Día de la Tierra, un llamado de alerta

Andrés Currea
Crédito: 
Ecos del Combeima
Velotax
Los problemas ambientales cada vez son mayores y algunos irreversibles, como por ejemplo la extinción de especies animales y plantas que jamás se podrán recuperar.

Un 22 de abril, pero de 1970, el senador estadounidense y activista ambiental Gaylord Nelson, lideró una de las mayores acciones en la historia de los Estado Unidos en favor del medio ambiente y de la creación de entidades del orden gubernamental para atender la preocupación y emprender acciones sobre los hallazgos científicos de la época, relacionados con el cambio climático entre otros. Producto del activismo se creó la Environmental Protection Agency (Agencia de Protección Ambiental) y una serie de leyes destinadas a la protección del medio ambiente.

52 años han pasado desde este antecedente que originó la celebración del Día de la Tierra, y aún se debate en el mundo la generación de políticas internacionales para evitar que se continúe afectando en suma gravedad el medio ambiente. Tristemente los países industrializados han decidido no comprometerse con las medidas necesarias y pertinentes para disminuir las emisiones contaminantes. Sus posturas en los acuerdos multilaterales sobre calentamiento global han sido esquivas a la urgencia de iniciar acciones contundentes para salvar el planeta. 

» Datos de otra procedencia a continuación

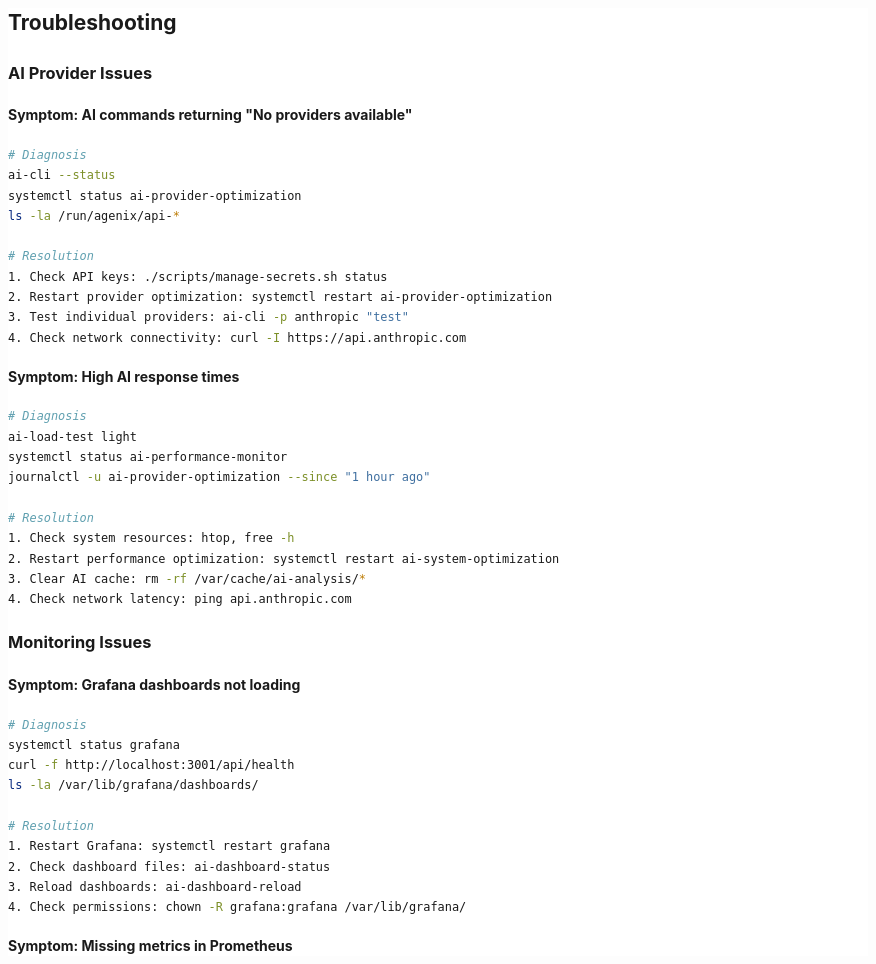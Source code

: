 ## Troubleshooting

### AI Provider Issues

#### Symptom: AI commands returning "No providers available"

```bash
# Diagnosis
ai-cli --status
systemctl status ai-provider-optimization
ls -la /run/agenix/api-*

# Resolution
1. Check API keys: ./scripts/manage-secrets.sh status
2. Restart provider optimization: systemctl restart ai-provider-optimization
3. Test individual providers: ai-cli -p anthropic "test"
4. Check network connectivity: curl -I https://api.anthropic.com
```

#### Symptom: High AI response times

```bash
# Diagnosis
ai-load-test light
systemctl status ai-performance-monitor
journalctl -u ai-provider-optimization --since "1 hour ago"

# Resolution
1. Check system resources: htop, free -h
2. Restart performance optimization: systemctl restart ai-system-optimization
3. Clear AI cache: rm -rf /var/cache/ai-analysis/*
4. Check network latency: ping api.anthropic.com
```

### Monitoring Issues

#### Symptom: Grafana dashboards not loading

```bash
# Diagnosis
systemctl status grafana
curl -f http://localhost:3001/api/health
ls -la /var/lib/grafana/dashboards/

# Resolution
1. Restart Grafana: systemctl restart grafana
2. Check dashboard files: ai-dashboard-status
3. Reload dashboards: ai-dashboard-reload
4. Check permissions: chown -R grafana:grafana /var/lib/grafana/
```

#### Symptom: Missing metrics in Prometheus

Los problemas ambientales cada vez son mayores y algunos irreversibles, como por ejemplo la extinción de especies animales y plantas que jamás se podrán recuperar, como también el grave problema de contaminación del agua y aire, que en varios países subdesarrollados está cobrando duras facturas causando graves impactos a la salud pública. El proceso de calentamiento global está desestabilizando el equilibrio natural generando graves consecuencias en los mares y el aumento peligro de sus niveles debido al derretimiento de los polos en grandes extensiones y a una velocidad que preocupa a científicos en todo el mundo. Las elevadas y bajas temperaturas que súbitamente se registran en diferentes partes, las fuertes lluvias, huracanes y extremas sequias con veranos muy largos son la sintomatología de un planeta enfermo, de una casa común que pide ayuda ante los oídos sordos de todos los humanos.

En nuestro país las acciones para cuidar el medio ambiente son pocas, mientras que los procesos de contaminación, de degradación avanzan a un punto sin retorno. Nuestras políticas públicas para el cuidado del medio ambiente, son pocas, débiles y no cuentan con un presupuesto importante para poder realizarlas.

Reconocidos científicos que por décadas han estudiado el cambio climático, sus consecuencias, efectos y coinciden en afirmar que el planeta Tierra está en un grave deterioro en un desequilibrio que resulta ser peligroso para sostener cualquier tipo de forma de vida. Más allá de las acciones para proteger el medio ambiente que podemos hacer de manera individual, que deben hacerse, se requiere de la voluntad de los líderes mundiales para encarar el problema, atenderlo y tomar las medidas necesarias para salvar la vida, por encima del poder económico y político que ha frenado la posibilidad de reducir la utilización de combustibles fósiles causantes del mayor deterioro de la capa de ozono.